What's faster than fastballs? Your brain

New research suggests the mind advances the pitch before it comes
05/09/2013 4:47 PM ET
By Matt Hughes

It turns out Yogi Berra was right about thinking and hitting at the same time.(AP)
Former Yankees catcher Yogi Berra once said: "How can you think and hit at the same time?"

Recent science suggests that you can't.

The average Major League fastball travels at 90 mph, and takes only 0.4 seconds to reach home plate. For years, scientists -- and baseball fans everywhere -- have wondered how Major League players are able to react so quickly to a ball bearing down with such pace. New research done by Gerrit Maus, a cognitive neuroscientist at the University of California, Berkeley, provides some answers.

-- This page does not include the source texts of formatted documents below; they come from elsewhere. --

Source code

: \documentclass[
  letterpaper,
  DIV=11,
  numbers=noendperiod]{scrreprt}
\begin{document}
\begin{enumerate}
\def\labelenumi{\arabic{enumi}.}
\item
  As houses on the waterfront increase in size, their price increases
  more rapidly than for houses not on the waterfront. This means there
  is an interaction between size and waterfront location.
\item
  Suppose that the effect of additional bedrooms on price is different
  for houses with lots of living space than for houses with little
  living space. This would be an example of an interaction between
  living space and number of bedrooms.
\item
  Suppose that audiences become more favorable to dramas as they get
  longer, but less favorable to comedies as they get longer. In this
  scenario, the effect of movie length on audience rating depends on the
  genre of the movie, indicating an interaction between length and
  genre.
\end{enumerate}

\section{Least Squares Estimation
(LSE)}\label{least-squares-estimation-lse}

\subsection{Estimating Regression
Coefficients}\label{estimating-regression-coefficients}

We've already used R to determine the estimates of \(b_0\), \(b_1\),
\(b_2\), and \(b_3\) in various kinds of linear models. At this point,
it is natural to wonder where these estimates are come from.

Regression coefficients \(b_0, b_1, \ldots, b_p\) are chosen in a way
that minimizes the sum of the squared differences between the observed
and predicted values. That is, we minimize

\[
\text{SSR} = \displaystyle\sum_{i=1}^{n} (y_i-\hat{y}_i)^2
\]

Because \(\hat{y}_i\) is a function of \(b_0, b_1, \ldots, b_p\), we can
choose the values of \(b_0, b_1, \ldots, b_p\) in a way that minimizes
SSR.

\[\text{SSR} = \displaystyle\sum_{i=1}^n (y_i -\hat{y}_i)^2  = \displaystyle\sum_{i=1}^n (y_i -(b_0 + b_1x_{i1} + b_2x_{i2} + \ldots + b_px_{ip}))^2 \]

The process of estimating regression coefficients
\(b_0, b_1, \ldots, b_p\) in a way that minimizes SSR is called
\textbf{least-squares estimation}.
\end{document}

"As soon as the brain knows something is moving, it pushes the position of the object moving forward, so there's a more accurate measure of where this object actually is," Maus said.

Translated: a Major League player's brain perceives a fastball as further along in its trajectory than seen by his eyes, giving the player the extra split-second he needs to react. Essentially, the brain is good at projecting where the ball will be based on its perceived velocity.

Research shows that it can take the brain one-tenth of a second to process what the eyes see, so that extra split second is critical. Once the eyes pick up on the baseball, the sensory cells in the retina gauge its speed and immediately send that information to the brain. Then, via the spinal cord, that information is sent to the muscles in the arms and legs. The process leaves little to no time to think and only react.

As usual, Yogi was right.

Besides learning how a Major League player turns on a fastball, researchers are hoping a better understanding of how the brain processes objects in motion will help in diagnosing and treating certain neurological disorders. Through targeted experiments of the the V5 area of the brain -- the region toward the back of the brain that processes motion and position -- researchers are hoping to help people who struggle with simple tasks, like pouring a cup of coffee, because they have difficulty processing basic motion and position.

Ironically, the same ability of the brain to pick up on a Major League fastball might also work against hitters on off-speed pitches. The altered trajectory of a breaking ball can actually fool the brain. Major League hitters have been doing their own research on this frustrating issue for years.

Lisa M. Krieger of the San Jose Mercury News first reported on the UC Berkeley research.